# Part 2: FrozenLake

FrozenLake is a small gridworld problem where you should go from the top left corner to the bottom right corner without hitting a lake. If you hit a lake, you get minus 1 point. If you reach the goal, you get plus one point. There is an option called `is_slippery`, which we will turn on later on in the lab. When the problem is slippery, any action has a 33% probability each to instead go to either of the two perpendicular directions to the one chosen.

Direction mapping:
0: left
1: down
2: right
3: up

The gym is defined in [frozenlake.py](frozenlake.py), but this is in turn a convenience wrapper around the env from gymnasium.

The grid world is n by n large, and the squares are defined in an n^2 long vector starting from top left.

Statespace: The state space is hence just your current location as an integer $i \in [0,..,n^2-1]$

Actionspace: The action space is an integer between 0 and 3, inclusive.

In [None]:
from typing import Literal

from datasets import tqdm
from matplotlib import pyplot as plt

from frozenlake import FrozenLakeEnv
import numpy as np
import numpy.typing as npt
from dataclasses import dataclass

env = FrozenLakeEnv(map_size=8, seed=42, is_slippery=False)
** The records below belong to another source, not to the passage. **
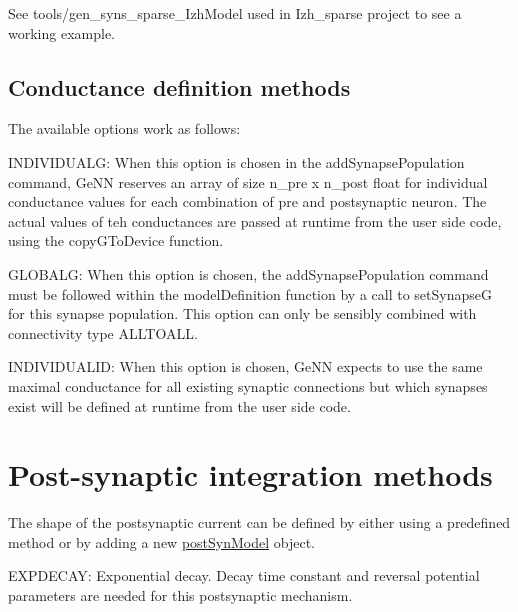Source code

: See tools/gen\+\_\+syns\+\_\+sparse\+\_\+\+Izh\+Model used in Izh\+\_\+sparse project to see a working example.\hypertarget{UserManual_sec_subsect33}{}\subsection{Conductance definition methods}\label{UserManual_sec_subsect33}
The available options work as follows\+:
\begin{DoxyItemize}
\item I\+N\+D\+I\+V\+I\+D\+U\+A\+L\+G\+: When this option is chosen in the {\ttfamily add\+Synapse\+Population} command, Ge\+N\+N reserves an array of size n\+\_\+pre x n\+\_\+post float for individual conductance values for each combination of pre and postsynaptic neuron. The actual values of teh conductances are passed at runtime from the user side code, using the {\ttfamily copy\+G\+To\+Device} function.
\item G\+L\+O\+B\+A\+L\+G\+: When this option is chosen, the {\ttfamily add\+Synapse\+Population} command must be followed within the {\ttfamily model\+Definition} function by a call to {\ttfamily set\+Synapse\+G} for this synapse population. This option can only be sensibly combined with connectivity type A\+L\+L\+T\+O\+A\+L\+L.
\item I\+N\+D\+I\+V\+I\+D\+U\+A\+L\+I\+D\+: When this option is chosen, Ge\+N\+N expects to use the same maximal conductance for all existing synaptic connections but which synapses exist will be defined at runtime from the user side code. 
\end{DoxyItemize}\hypertarget{UserManual_sec_sect_postsyn}{}\section{Post-\/synaptic integration methods}\label{UserManual_sec_sect_postsyn}
The shape of the postsynaptic current can be defined by either using a predefined method or by adding a new \hyperlink{structpostSynModel}{post\+Syn\+Model} object.


\begin{DoxyItemize}
\item E\+X\+P\+D\+E\+C\+A\+Y\+: Exponential decay. Decay time constant and reversal potential parameters are needed for this postsynaptic mechanism. 
\end{DoxyItemize}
## Let us first have a look at the environment

In [None]:
state = env.reset()
env.render()

print("Current state: ", state)
print("State space:", env.observation_space)
print("Action space:", env.action_space)

## Take a few steps

In [None]:
# ➡️ TODO : Take a few steps manually and re-render the environment. ⬅️


# Learn a policy: SARSA, Q-Learning, and Episodic

Ok, now when we understand how the environment works, let us generate a few policy improvement frameworks. This problem has much longer episodes than BlackJack and so it makes sense to start looking into frameworks that update the policy through bootstrapping, i.e., we no longer only look at the reward for each individual experiment, but instead we update the values of Q based on other values of Q (as in SARSA and Q-Learning), which we can now do during the episode.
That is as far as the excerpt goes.